First time I had a successful solve in all events


----------



## Hyprul 9-ty2 (Apr 15, 2010)

Yay 2nd for megaminx


----------



## 04mucklowd (Apr 15, 2010)

I can see straight away that rio's FMC result isnt there


----------



## kinch2002 (Apr 15, 2010)

MatsBergsten said:


> *5x5x5 Blindfolded*(5)
> 
> 15:16.03 Mike Hughey
> 25:08.64 kinch2002
> ...


Impressive getting that close to each other!


MatsBergsten said:


> *3x3 Multi blind*(7)
> 
> 2/2 kinch2002


Poor effort guys...I shouldn't win with 2/2!


----------



## cubedude7 (Apr 15, 2010)

7th place, again...
Lol, many events went quiet crappy and still I ended 7th place.

Next time I'll go for top 5.


----------



## SimonWestlund (Apr 15, 2010)

kinch2002 said:


> MatsBergsten said:
> 
> 
> > *3x3 Multi blind*(7)
> ...





kinch2002 said:


> MultiBLD: 2/2 10.42



Pretty impressive to do it in 10.42 seconds though.. 

But yeah, seriously.. not very impressive multi results this week. But I'm sure they'll be better next week!


----------



## kinch2002 (Apr 15, 2010)

SimonWestlund said:


> kinch2002 said:
> 
> 
> > MatsBergsten said:
> ...


I had a 2 second memo pause on the second cube too...sub 8 secs is definitely possible 
These results don't help me gain any motivation to figure out a good system for multi so that I can do more than 2 or 3!


----------



## Edam (Apr 15, 2010)

i'm pretty sure my 2345 relay wasn't 47 minutes  
4:47.33 instead maybe? 
first for magic is nice considering how little i practise these days


----------



## Mike Hughey (Apr 15, 2010)

kinch2002 said:


> SimonWestlund said:
> 
> 
> > kinch2002 said:
> ...



I'm sorry, I didn't have time to do a real one this week. Hopefully next week I'll do more. (And I still hate the fact that I didn't see those two flipped edges. Argh.) Rest assured that you will not usually win here with 2/2 - this was an unusual week.

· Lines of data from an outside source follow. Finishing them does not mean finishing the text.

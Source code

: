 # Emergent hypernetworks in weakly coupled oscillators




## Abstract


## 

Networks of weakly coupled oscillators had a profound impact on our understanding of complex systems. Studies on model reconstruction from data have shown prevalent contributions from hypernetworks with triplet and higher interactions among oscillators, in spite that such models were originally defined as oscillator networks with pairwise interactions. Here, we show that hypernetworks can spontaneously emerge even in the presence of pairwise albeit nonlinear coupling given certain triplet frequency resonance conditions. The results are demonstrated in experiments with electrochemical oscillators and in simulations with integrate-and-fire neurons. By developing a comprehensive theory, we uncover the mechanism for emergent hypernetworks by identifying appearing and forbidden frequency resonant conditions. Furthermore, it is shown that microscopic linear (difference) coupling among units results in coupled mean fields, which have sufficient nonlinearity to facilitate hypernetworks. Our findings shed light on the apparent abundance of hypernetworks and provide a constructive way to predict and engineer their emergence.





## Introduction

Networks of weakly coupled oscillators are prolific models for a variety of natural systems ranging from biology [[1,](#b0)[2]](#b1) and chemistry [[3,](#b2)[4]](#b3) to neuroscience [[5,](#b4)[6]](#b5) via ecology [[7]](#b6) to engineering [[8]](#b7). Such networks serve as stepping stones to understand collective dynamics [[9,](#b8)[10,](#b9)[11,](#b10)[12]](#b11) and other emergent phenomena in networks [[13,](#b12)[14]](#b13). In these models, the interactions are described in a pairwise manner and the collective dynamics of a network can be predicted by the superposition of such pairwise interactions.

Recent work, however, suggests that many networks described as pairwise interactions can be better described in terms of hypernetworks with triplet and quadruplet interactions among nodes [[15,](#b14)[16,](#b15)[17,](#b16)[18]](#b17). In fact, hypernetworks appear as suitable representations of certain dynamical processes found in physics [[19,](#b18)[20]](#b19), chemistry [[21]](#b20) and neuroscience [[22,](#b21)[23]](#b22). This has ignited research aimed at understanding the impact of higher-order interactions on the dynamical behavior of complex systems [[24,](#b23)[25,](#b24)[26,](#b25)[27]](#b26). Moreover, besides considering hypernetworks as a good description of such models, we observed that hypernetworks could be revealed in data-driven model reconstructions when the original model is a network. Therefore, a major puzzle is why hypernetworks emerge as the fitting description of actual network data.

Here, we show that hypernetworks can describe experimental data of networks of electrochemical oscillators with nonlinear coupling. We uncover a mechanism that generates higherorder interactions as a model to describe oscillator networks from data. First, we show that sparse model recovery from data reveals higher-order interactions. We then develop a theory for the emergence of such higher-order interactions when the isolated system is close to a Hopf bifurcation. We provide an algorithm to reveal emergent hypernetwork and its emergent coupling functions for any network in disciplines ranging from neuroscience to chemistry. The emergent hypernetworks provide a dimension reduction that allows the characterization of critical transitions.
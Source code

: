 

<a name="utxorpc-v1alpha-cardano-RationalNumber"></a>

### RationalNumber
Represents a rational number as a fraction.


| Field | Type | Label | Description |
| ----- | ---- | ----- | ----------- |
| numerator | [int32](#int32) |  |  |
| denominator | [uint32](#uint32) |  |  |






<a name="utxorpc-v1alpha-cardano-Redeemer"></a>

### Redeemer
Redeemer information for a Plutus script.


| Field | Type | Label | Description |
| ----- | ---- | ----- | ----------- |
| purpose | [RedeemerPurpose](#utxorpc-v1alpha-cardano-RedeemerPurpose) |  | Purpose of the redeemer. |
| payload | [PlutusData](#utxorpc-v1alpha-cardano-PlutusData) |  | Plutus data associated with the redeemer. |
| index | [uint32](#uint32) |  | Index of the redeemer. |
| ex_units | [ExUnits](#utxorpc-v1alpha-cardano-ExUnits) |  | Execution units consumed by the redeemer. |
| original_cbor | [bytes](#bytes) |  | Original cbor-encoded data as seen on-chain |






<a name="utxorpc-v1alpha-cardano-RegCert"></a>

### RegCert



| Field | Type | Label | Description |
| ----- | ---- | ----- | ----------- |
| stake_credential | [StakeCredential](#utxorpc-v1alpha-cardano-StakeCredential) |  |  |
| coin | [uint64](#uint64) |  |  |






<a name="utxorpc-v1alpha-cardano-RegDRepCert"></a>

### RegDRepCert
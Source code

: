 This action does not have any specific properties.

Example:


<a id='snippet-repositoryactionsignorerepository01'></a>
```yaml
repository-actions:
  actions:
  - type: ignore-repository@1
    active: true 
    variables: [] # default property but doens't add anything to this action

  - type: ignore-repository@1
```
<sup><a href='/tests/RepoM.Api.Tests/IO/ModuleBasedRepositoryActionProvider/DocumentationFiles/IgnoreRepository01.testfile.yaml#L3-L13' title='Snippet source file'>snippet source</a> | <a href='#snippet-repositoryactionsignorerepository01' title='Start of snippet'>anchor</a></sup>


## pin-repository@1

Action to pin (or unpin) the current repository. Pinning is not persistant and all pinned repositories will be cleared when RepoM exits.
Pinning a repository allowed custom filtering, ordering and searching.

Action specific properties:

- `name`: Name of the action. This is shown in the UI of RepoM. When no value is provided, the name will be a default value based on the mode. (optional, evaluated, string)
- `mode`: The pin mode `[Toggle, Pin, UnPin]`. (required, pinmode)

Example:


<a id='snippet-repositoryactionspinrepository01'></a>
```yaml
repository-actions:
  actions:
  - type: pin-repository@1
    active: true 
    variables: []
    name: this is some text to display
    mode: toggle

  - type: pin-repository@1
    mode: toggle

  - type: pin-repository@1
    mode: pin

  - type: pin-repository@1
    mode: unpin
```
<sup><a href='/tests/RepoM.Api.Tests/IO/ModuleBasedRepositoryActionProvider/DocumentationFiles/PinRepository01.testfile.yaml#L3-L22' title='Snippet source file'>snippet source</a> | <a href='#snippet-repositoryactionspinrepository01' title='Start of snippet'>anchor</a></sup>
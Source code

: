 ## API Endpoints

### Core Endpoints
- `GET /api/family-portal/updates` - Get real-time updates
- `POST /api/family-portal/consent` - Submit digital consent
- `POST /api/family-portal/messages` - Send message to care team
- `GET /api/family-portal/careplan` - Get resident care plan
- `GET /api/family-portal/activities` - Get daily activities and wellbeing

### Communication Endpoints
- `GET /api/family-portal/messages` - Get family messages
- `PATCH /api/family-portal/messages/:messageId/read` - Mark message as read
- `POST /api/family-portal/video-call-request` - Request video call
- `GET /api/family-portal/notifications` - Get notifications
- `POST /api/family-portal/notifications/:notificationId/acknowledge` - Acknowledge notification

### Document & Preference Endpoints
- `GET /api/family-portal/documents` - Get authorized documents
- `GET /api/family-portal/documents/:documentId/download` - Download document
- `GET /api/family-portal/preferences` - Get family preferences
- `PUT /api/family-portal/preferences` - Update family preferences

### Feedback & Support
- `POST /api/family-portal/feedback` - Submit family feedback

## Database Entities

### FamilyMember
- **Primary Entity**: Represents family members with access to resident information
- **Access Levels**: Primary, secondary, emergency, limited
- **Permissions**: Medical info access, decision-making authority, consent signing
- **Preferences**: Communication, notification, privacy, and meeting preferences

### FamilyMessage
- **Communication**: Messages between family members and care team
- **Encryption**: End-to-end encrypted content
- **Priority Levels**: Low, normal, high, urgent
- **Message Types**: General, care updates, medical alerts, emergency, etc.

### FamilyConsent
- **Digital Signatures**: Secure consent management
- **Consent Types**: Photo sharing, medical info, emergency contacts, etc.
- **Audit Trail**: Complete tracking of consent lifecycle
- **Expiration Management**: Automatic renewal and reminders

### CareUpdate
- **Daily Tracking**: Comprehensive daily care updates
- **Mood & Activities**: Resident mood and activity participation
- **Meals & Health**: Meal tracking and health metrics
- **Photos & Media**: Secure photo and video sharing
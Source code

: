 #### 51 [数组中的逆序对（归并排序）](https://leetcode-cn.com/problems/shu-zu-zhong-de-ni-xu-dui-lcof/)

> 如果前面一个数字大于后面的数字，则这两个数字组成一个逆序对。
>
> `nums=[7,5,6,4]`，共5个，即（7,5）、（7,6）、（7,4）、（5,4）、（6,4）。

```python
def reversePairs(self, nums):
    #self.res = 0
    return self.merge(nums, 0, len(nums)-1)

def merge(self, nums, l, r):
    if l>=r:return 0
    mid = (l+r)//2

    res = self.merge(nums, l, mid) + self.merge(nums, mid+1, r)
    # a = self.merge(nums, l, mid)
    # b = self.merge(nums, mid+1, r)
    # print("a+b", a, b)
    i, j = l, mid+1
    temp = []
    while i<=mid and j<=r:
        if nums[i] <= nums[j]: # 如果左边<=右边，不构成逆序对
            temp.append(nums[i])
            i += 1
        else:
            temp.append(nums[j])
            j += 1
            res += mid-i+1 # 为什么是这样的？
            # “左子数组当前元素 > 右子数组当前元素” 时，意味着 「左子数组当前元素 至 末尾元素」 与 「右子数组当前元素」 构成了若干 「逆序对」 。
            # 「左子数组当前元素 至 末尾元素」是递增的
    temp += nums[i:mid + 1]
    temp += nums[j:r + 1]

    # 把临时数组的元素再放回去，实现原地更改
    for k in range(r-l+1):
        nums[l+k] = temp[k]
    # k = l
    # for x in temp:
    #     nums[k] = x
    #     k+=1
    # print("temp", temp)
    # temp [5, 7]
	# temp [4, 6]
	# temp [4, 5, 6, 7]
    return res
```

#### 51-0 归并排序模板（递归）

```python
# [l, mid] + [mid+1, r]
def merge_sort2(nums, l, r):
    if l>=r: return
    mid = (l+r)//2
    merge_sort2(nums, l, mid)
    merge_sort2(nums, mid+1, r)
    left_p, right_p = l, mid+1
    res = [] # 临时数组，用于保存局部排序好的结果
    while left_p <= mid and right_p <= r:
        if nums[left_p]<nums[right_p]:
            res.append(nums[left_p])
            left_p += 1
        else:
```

(And by the way, that's why I don't think the whole "1/2 should be considered a DNF" issue on the WCA Forum is a big deal - in any decent-sized competition, 1/2 shouldn't make it to the podium anyway.)


----------



## MatsBergsten (Apr 15, 2010)

04mucklowd said:


> I can see straight away that rio's FMC result isnt there



Thanks 

He never write the moves on the event line, normally I remember to add them anyway.


> > Originally Posted by MatsBergsten View Post
> > 5x5x5 Blindfolded(5)
> >
> > 1. 15:16.03 Mike Hughey
> ...



Actually it was even closer as I had 31:05.10 but rounded it down.

And no, you won't win Multi in 2/2 often. Not next week either


----------



## kinch2002 (Apr 15, 2010)

Mike Hughey said:


> I don't think the whole "1/2 should be considered a DNF" issue on the WCA Forum is a big deal - in any decent-sized competition, 1/2 shouldn't make it to the podium anyway.)


Sometimes 1/2 does make it to the podium - thinking of Bristol Open 2009 where I won with 2/2 and Arnaud was 2nd with 1/2, although it was a small comp (~30 people I think). I'm happy with Arnaud being second because it was a great effort (only 1 mistake I think) and he didn't just try to solve 1 cube and leave the other one untouched. I think this might have been a problem in the past, but there's little point in correcting it now - as you say, any decent sized competition will have enough good bld-ers to require more than 1/2 for a podium.


----------



## r_517 (Apr 15, 2010)

though it's already over

Clock: 8.48 = 8.47 8.50	8.47 (8.47) (14.10) [lol three 8.47s]

i decide to only compete in Clock


----------



## trying-to-speedcube... (Apr 15, 2010)

Nice one Simon! You're getting close to my record of all time!


----------



## Neo63 (Apr 16, 2010)

Yay 8th place and I won square-1 and placed second for pyraminx =D

Side events ftw


----------